#### What you should do:
Below are the records; give again exactly the line with "cancela fase não-linear", the line with "LMS, RLS, CMA", and each line that lies between them, and nothing besides.

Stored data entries
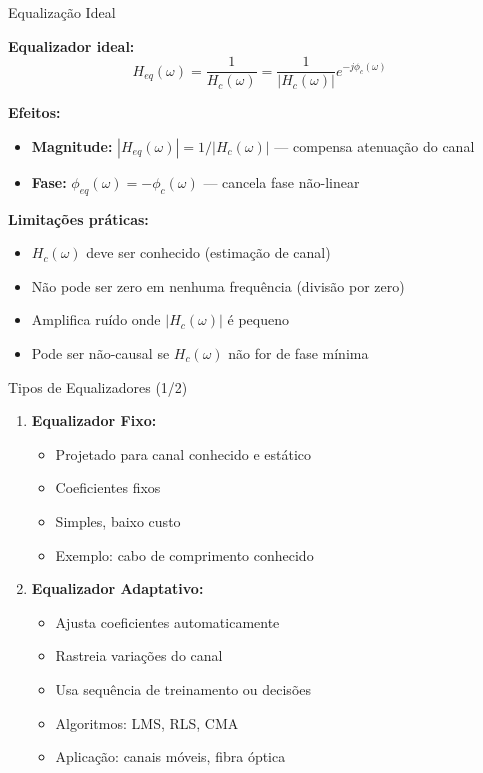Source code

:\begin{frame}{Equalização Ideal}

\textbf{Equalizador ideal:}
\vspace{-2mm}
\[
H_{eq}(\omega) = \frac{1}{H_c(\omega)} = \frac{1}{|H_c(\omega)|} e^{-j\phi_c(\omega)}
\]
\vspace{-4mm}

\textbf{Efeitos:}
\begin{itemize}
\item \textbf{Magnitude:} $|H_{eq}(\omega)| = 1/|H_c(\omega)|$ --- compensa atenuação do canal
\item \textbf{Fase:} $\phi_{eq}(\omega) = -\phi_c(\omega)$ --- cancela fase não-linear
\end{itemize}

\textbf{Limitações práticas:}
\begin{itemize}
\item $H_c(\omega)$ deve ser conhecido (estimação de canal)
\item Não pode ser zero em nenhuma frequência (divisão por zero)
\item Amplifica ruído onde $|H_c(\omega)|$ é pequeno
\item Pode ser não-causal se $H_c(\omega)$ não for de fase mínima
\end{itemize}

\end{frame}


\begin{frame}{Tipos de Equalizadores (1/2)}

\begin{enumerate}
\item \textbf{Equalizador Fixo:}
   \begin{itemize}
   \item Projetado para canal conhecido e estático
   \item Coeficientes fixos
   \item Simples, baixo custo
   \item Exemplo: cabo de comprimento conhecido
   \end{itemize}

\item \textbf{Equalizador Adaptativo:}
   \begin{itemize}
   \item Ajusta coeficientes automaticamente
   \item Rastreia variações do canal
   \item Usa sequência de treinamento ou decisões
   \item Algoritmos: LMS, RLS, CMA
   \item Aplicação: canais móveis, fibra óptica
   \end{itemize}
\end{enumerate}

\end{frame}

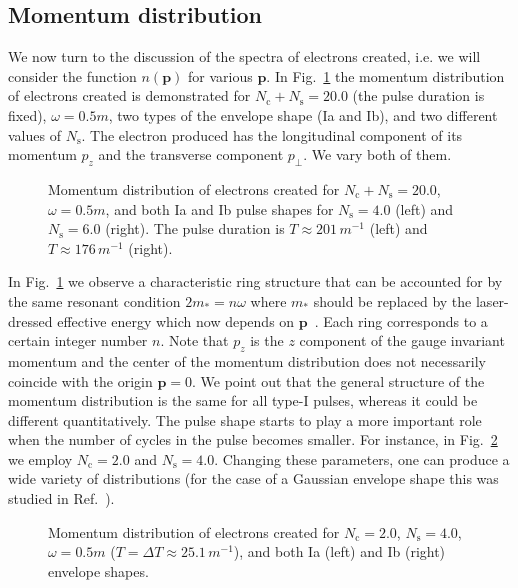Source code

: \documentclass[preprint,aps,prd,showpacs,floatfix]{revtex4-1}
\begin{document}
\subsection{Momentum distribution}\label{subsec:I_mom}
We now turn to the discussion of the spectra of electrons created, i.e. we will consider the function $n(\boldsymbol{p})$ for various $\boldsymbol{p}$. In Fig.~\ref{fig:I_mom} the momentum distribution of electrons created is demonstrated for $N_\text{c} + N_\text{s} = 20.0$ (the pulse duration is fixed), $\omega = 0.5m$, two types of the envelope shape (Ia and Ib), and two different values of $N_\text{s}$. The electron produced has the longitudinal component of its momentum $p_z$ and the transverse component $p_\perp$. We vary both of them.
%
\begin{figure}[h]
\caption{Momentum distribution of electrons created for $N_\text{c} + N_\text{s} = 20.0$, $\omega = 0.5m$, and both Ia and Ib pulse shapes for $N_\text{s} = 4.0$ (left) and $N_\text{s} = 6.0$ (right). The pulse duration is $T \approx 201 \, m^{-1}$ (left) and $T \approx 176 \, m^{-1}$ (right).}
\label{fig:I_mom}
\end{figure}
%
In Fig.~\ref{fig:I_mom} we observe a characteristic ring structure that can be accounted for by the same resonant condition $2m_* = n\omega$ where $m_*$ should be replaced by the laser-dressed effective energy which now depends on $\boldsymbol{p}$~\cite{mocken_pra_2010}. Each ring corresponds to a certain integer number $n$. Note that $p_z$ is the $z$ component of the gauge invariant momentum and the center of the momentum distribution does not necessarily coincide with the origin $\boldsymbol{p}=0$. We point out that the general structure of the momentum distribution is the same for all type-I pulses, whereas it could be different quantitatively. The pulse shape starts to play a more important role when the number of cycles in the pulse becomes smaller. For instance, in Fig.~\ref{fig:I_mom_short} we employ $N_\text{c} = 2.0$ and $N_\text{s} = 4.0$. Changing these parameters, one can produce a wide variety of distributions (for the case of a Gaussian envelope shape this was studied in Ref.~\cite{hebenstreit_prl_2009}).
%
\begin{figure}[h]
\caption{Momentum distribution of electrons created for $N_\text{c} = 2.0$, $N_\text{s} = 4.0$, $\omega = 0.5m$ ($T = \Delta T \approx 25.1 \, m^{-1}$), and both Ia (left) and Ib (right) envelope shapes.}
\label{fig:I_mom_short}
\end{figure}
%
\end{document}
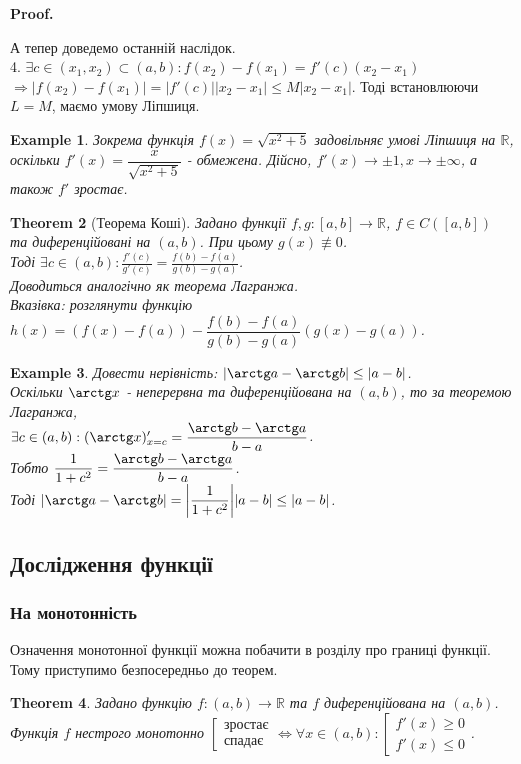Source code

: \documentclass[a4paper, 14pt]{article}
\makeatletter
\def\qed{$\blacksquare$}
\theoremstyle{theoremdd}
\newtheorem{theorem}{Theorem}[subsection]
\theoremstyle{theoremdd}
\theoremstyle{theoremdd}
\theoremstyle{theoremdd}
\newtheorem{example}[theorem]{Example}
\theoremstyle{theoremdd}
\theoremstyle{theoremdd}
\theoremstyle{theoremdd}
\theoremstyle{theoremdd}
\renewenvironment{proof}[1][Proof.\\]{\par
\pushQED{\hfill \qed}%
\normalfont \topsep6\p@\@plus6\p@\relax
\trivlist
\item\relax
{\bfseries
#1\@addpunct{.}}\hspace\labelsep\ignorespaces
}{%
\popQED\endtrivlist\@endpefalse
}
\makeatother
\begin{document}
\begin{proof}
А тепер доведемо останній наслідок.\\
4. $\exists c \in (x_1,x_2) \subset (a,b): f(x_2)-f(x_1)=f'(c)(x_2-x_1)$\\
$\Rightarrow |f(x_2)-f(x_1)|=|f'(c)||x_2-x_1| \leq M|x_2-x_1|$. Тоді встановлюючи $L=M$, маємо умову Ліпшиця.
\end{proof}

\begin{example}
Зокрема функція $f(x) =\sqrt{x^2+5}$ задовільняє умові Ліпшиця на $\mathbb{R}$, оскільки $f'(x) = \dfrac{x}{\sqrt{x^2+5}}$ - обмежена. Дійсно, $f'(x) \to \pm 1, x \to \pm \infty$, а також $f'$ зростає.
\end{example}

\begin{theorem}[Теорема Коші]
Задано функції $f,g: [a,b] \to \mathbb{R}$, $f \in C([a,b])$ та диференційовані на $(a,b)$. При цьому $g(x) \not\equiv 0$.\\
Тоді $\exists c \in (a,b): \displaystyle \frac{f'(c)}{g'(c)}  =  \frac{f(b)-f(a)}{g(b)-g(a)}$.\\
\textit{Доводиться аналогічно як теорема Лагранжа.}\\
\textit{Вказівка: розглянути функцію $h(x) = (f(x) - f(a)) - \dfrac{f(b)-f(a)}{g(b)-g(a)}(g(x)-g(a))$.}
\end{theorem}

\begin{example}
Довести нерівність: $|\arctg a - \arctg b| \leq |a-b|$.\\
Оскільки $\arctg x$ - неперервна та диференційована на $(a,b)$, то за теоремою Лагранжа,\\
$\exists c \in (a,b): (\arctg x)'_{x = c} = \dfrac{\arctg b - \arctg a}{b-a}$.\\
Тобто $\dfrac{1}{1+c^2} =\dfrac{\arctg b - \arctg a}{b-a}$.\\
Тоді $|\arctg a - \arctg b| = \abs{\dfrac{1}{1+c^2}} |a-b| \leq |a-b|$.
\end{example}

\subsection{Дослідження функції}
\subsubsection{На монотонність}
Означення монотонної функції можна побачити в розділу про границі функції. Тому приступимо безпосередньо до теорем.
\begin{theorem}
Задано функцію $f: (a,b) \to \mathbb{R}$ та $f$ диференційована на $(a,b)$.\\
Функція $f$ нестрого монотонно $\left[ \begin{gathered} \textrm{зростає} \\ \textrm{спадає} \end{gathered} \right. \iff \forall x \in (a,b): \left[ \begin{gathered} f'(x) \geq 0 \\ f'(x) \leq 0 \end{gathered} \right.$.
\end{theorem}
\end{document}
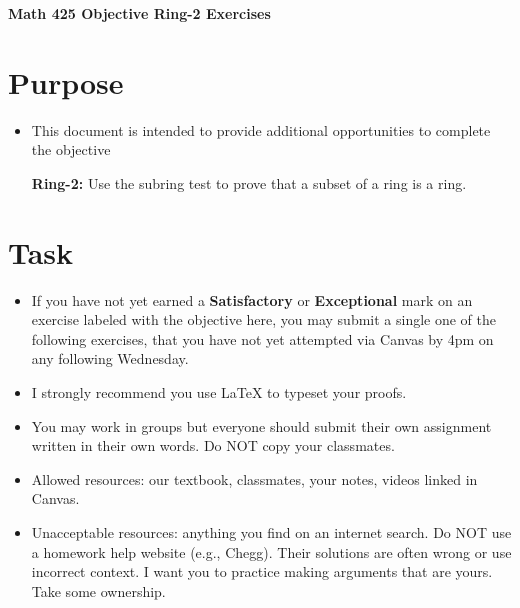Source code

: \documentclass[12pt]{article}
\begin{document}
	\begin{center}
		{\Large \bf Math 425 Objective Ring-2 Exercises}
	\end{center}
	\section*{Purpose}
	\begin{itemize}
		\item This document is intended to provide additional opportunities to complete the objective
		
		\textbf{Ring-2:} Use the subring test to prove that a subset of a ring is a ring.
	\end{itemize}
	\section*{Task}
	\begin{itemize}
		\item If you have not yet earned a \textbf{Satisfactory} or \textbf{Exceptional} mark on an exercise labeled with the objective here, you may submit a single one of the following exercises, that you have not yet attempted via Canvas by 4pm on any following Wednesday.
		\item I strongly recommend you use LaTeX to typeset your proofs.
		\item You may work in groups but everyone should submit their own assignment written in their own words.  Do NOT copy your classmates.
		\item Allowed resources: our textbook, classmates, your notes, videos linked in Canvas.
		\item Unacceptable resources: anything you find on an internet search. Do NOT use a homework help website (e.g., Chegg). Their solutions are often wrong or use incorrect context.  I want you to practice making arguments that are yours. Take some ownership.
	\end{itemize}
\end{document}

#### Answer to this problem:
\item \textbf{Fase:} $\phi_{eq}(\omega) = -\phi_c(\omega)$ --- cancela fase não-linear
\end{itemize}

\textbf{Limitações práticas:}
\begin{itemize}
\item $H_c(\omega)$ deve ser conhecido (estimação de canal)
\item Não pode ser zero em nenhuma frequência (divisão por zero)
\item Amplifica ruído onde $|H_c(\omega)|$ é pequeno
\item Pode ser não-causal se $H_c(\omega)$ não for de fase mínima
\end{itemize}

\end{frame}


\begin{frame}{Tipos de Equalizadores (1/2)}

\begin{enumerate}
\item \textbf{Equalizador Fixo:}
   \begin{itemize}
   \item Projetado para canal conhecido e estático
   \item Coeficientes fixos
   \item Simples, baixo custo
   \item Exemplo: cabo de comprimento conhecido
   \end{itemize}

\item \textbf{Equalizador Adaptativo:}
   \begin{itemize}
   \item Ajusta coeficientes automaticamente
   \item Rastreia variações do canal
   \item Usa sequência de treinamento ou decisões
   \item Algoritmos: LMS, RLS, CMA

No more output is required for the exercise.